▸ What to produce:
Every entry must be transcribed without alteration.
=== Section Start ===
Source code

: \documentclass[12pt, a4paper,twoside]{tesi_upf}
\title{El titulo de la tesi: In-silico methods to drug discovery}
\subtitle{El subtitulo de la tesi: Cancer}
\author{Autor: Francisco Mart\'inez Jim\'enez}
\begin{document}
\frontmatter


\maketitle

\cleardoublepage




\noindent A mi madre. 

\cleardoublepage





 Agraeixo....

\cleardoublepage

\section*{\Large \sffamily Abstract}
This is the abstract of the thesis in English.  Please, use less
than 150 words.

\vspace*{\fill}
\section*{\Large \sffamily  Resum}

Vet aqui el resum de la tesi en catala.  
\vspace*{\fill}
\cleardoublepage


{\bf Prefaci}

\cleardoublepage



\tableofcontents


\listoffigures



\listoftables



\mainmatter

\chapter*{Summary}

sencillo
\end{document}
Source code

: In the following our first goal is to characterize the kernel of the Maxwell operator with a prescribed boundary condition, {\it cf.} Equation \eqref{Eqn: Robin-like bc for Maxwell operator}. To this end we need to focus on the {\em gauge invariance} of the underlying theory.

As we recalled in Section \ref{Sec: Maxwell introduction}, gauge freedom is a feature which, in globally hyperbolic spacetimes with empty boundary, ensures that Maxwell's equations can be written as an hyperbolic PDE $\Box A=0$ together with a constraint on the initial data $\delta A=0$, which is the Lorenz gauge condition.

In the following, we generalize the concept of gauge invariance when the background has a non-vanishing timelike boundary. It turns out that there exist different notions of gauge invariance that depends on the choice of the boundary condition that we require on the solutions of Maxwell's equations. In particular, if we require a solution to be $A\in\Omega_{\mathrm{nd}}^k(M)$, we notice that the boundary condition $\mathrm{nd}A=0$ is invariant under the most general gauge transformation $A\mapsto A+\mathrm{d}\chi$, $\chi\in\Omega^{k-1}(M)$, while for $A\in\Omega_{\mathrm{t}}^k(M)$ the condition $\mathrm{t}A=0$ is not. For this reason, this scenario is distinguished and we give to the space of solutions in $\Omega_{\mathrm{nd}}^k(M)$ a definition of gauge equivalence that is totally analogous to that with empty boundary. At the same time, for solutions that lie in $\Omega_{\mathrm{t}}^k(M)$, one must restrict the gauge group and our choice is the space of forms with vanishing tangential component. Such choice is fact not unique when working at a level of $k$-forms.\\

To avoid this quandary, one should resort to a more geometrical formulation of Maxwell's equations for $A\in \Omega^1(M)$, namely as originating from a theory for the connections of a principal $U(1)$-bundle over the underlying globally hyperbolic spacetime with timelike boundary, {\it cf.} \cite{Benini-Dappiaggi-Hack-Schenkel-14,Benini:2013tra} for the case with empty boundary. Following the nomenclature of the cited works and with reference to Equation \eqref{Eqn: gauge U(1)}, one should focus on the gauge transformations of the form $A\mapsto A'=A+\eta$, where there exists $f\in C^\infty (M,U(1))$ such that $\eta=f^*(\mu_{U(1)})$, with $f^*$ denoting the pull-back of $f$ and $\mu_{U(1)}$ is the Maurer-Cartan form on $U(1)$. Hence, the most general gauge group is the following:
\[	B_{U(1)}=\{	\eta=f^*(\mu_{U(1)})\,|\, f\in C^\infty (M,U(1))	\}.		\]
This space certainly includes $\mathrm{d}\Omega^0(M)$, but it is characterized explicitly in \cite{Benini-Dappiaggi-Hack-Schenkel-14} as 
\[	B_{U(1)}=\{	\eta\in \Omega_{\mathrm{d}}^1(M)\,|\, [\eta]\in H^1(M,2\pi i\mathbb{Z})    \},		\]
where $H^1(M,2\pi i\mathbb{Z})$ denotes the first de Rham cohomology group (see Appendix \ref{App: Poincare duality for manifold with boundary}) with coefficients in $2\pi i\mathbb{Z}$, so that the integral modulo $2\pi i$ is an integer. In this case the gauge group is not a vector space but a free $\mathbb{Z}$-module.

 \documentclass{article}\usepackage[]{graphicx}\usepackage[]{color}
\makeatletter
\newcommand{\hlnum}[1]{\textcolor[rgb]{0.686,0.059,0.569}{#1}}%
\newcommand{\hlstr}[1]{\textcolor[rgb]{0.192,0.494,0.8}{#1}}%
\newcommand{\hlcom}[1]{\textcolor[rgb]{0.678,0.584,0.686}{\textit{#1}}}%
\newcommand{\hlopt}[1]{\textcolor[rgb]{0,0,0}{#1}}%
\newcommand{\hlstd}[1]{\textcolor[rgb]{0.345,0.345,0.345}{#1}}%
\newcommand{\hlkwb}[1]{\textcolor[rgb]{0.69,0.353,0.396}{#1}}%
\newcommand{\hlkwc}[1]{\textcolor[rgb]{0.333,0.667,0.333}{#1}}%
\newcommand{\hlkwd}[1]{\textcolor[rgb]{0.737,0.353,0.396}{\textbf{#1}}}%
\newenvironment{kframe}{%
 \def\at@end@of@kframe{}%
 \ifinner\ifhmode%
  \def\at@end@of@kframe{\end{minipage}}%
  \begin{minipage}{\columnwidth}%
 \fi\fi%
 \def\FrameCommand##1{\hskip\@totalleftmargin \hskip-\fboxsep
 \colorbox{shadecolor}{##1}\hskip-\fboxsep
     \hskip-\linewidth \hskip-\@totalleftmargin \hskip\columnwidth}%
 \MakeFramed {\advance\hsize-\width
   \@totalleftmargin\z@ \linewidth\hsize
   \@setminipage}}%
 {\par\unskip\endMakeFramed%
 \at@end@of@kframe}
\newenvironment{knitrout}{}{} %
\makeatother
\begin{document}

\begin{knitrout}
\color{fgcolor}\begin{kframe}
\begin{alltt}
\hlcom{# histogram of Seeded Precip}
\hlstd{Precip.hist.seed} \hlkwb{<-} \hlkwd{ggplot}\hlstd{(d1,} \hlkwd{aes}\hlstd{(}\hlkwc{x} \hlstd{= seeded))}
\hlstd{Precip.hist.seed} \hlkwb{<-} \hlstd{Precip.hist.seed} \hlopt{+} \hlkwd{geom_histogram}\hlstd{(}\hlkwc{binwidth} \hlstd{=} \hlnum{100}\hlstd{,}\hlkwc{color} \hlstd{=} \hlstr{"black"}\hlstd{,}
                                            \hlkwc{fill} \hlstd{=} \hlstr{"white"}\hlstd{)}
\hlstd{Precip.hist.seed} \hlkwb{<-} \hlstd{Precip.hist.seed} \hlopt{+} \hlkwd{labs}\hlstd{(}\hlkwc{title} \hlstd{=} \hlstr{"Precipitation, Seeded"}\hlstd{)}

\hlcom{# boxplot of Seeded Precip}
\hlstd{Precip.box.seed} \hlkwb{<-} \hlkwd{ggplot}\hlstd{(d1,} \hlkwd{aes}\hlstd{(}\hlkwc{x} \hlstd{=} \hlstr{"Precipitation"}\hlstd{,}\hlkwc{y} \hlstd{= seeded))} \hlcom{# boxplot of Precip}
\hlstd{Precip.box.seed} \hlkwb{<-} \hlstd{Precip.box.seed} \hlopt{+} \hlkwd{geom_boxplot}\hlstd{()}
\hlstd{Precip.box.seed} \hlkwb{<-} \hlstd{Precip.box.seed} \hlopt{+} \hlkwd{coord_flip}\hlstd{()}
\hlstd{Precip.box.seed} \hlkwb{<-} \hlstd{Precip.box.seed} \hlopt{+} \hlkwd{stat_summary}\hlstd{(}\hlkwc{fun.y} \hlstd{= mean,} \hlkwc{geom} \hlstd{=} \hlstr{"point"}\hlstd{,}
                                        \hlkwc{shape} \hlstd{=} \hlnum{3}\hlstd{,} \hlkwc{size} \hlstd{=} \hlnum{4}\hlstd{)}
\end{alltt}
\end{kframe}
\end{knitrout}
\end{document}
=== Section End ===
▸ Answer to this exercise:
Source code

: \documentclass[12pt, a4paper,twoside]{tesi_upf}
\title{El titulo de la tesi: In-silico methods to drug discovery}
\subtitle{El subtitulo de la tesi: Cancer}
\author{Autor: Francisco Mart\'inez Jim\'enez}
\begin{document}
\frontmatter


\maketitle

\cleardoublepage




\noindent A mi madre. 

\cleardoublepage





 Agraeixo....

\cleardoublepage

\section*{\Large \sffamily Abstract}
This is the abstract of the thesis in English.  Please, use less
than 150 words.

\vspace*{\fill}
\section*{\Large \sffamily  Resum}

Vet aqui el resum de la tesi en catala.  
\vspace*{\fill}
\cleardoublepage


{\bf Prefaci}

\cleardoublepage



\tableofcontents


\listoffigures



\listoftables



\mainmatter

\chapter*{Summary}

sencillo
\end{document}
Source code

: In the following our first goal is to characterize the kernel of the Maxwell operator with a prescribed boundary condition, {\it cf.} Equation \eqref{Eqn: Robin-like bc for Maxwell operator}. To this end we need to focus on the {\em gauge invariance} of the underlying theory.

As we recalled in Section \ref{Sec: Maxwell introduction}, gauge freedom is a feature which, in globally hyperbolic spacetimes with empty boundary, ensures that Maxwell's equations can be written as an hyperbolic PDE $\Box A=0$ together with a constraint on the initial data $\delta A=0$, which is the Lorenz gauge condition.

In the following, we generalize the concept of gauge invariance when the background has a non-vanishing timelike boundary. It turns out that there exist different notions of gauge invariance that depends on the choice of the boundary condition that we require on the solutions of Maxwell's equations. In particular, if we require a solution to be $A\in\Omega_{\mathrm{nd}}^k(M)$, we notice that the boundary condition $\mathrm{nd}A=0$ is invariant under the most general gauge transformation $A\mapsto A+\mathrm{d}\chi$, $\chi\in\Omega^{k-1}(M)$, while for $A\in\Omega_{\mathrm{t}}^k(M)$ the condition $\mathrm{t}A=0$ is not. For this reason, this scenario is distinguished and we give to the space of solutions in $\Omega_{\mathrm{nd}}^k(M)$ a definition of gauge equivalence that is totally analogous to that with empty boundary. At the same time, for solutions that lie in $\Omega_{\mathrm{t}}^k(M)$, one must restrict the gauge group and our choice is the space of forms with vanishing tangential component. Such choice is fact not unique when working at a level of $k$-forms.\\

To avoid this quandary, one should resort to a more geometrical formulation of Maxwell's equations for $A\in \Omega^1(M)$, namely as originating from a theory for the connections of a principal $U(1)$-bundle over the underlying globally hyperbolic spacetime with timelike boundary, {\it cf.} \cite{Benini-Dappiaggi-Hack-Schenkel-14,Benini:2013tra} for the case with empty boundary. Following the nomenclature of the cited works and with reference to Equation \eqref{Eqn: gauge U(1)}, one should focus on the gauge transformations of the form $A\mapsto A'=A+\eta$, where there exists $f\in C^\infty (M,U(1))$ such that $\eta=f^*(\mu_{U(1)})$, with $f^*$ denoting the pull-back of $f$ and $\mu_{U(1)}$ is the Maurer-Cartan form on $U(1)$. Hence, the most general gauge group is the following:
\[	B_{U(1)}=\{	\eta=f^*(\mu_{U(1)})\,|\, f\in C^\infty (M,U(1))	\}.		\]
This space certainly includes $\mathrm{d}\Omega^0(M)$, but it is characterized explicitly in \cite{Benini-Dappiaggi-Hack-Schenkel-14} as 
\[	B_{U(1)}=\{	\eta\in \Omega_{\mathrm{d}}^1(M)\,|\, [\eta]\in H^1(M,2\pi i\mathbb{Z})    \},		\]
where $H^1(M,2\pi i\mathbb{Z})$ denotes the first de Rham cohomology group (see Appendix \ref{App: Poincare duality for manifold with boundary}) with coefficients in $2\pi i\mathbb{Z}$, so that the integral modulo $2\pi i$ is an integer. In this case the gauge group is not a vector space but a free $\mathbb{Z}$-module.

 \documentclass{article}\usepackage[]{graphicx}\usepackage[]{color}
\makeatletter
\newcommand{\hlnum}[1]{\textcolor[rgb]{0.686,0.059,0.569}{#1}}%
\newcommand{\hlstr}[1]{\textcolor[rgb]{0.192,0.494,0.8}{#1}}%
\newcommand{\hlcom}[1]{\textcolor[rgb]{0.678,0.584,0.686}{\textit{#1}}}%
\newcommand{\hlopt}[1]{\textcolor[rgb]{0,0,0}{#1}}%
\newcommand{\hlstd}[1]{\textcolor[rgb]{0.345,0.345,0.345}{#1}}%
\newcommand{\hlkwb}[1]{\textcolor[rgb]{0.69,0.353,0.396}{#1}}%
\newcommand{\hlkwc}[1]{\textcolor[rgb]{0.333,0.667,0.333}{#1}}%
\newcommand{\hlkwd}[1]{\textcolor[rgb]{0.737,0.353,0.396}{\textbf{#1}}}%
\newenvironment{kframe}{%
 \def\at@end@of@kframe{}%
 \ifinner\ifhmode%
  \def\at@end@of@kframe{\end{minipage}}%
  \begin{minipage}{\columnwidth}%
 \fi\fi%
 \def\FrameCommand##1{\hskip\@totalleftmargin \hskip-\fboxsep
 \colorbox{shadecolor}{##1}\hskip-\fboxsep
     \hskip-\linewidth \hskip-\@totalleftmargin \hskip\columnwidth}%
 \MakeFramed {\advance\hsize-\width
   \@totalleftmargin\z@ \linewidth\hsize
   \@setminipage}}%
 {\par\unskip\endMakeFramed%
 \at@end@of@kframe}
\newenvironment{knitrout}{}{} %
\makeatother
\begin{document}

\begin{knitrout}
\color{fgcolor}\begin{kframe}
\begin{alltt}
\hlcom{# histogram of Seeded Precip}
\hlstd{Precip.hist.seed} \hlkwb{<-} \hlkwd{ggplot}\hlstd{(d1,} \hlkwd{aes}\hlstd{(}\hlkwc{x} \hlstd{= seeded))}
\hlstd{Precip.hist.seed} \hlkwb{<-} \hlstd{Precip.hist.seed} \hlopt{+} \hlkwd{geom_histogram}\hlstd{(}\hlkwc{binwidth} \hlstd{=} \hlnum{100}\hlstd{,}\hlkwc{color} \hlstd{=} \hlstr{"black"}\hlstd{,}
                                            \hlkwc{fill} \hlstd{=} \hlstr{"white"}\hlstd{)}
\hlstd{Precip.hist.seed} \hlkwb{<-} \hlstd{Precip.hist.seed} \hlopt{+} \hlkwd{labs}\hlstd{(}\hlkwc{title} \hlstd{=} \hlstr{"Precipitation, Seeded"}\hlstd{)}

\hlcom{# boxplot of Seeded Precip}
\hlstd{Precip.box.seed} \hlkwb{<-} \hlkwd{ggplot}\hlstd{(d1,} \hlkwd{aes}\hlstd{(}\hlkwc{x} \hlstd{=} \hlstr{"Precipitation"}\hlstd{,}\hlkwc{y} \hlstd{= seeded))} \hlcom{# boxplot of Precip}
\hlstd{Precip.box.seed} \hlkwb{<-} \hlstd{Precip.box.seed} \hlopt{+} \hlkwd{geom_boxplot}\hlstd{()}
\hlstd{Precip.box.seed} \hlkwb{<-} \hlstd{Precip.box.seed} \hlopt{+} \hlkwd{coord_flip}\hlstd{()}
\hlstd{Precip.box.seed} \hlkwb{<-} \hlstd{Precip.box.seed} \hlopt{+} \hlkwd{stat_summary}\hlstd{(}\hlkwc{fun.y} \hlstd{= mean,} \hlkwc{geom} \hlstd{=} \hlstr{"point"}\hlstd{,}
                                        \hlkwc{shape} \hlstd{=} \hlnum{3}\hlstd{,} \hlkwc{size} \hlstd{=} \hlnum{4}\hlstd{)}
\end{alltt}
\end{kframe}
\end{knitrout}
\end{document}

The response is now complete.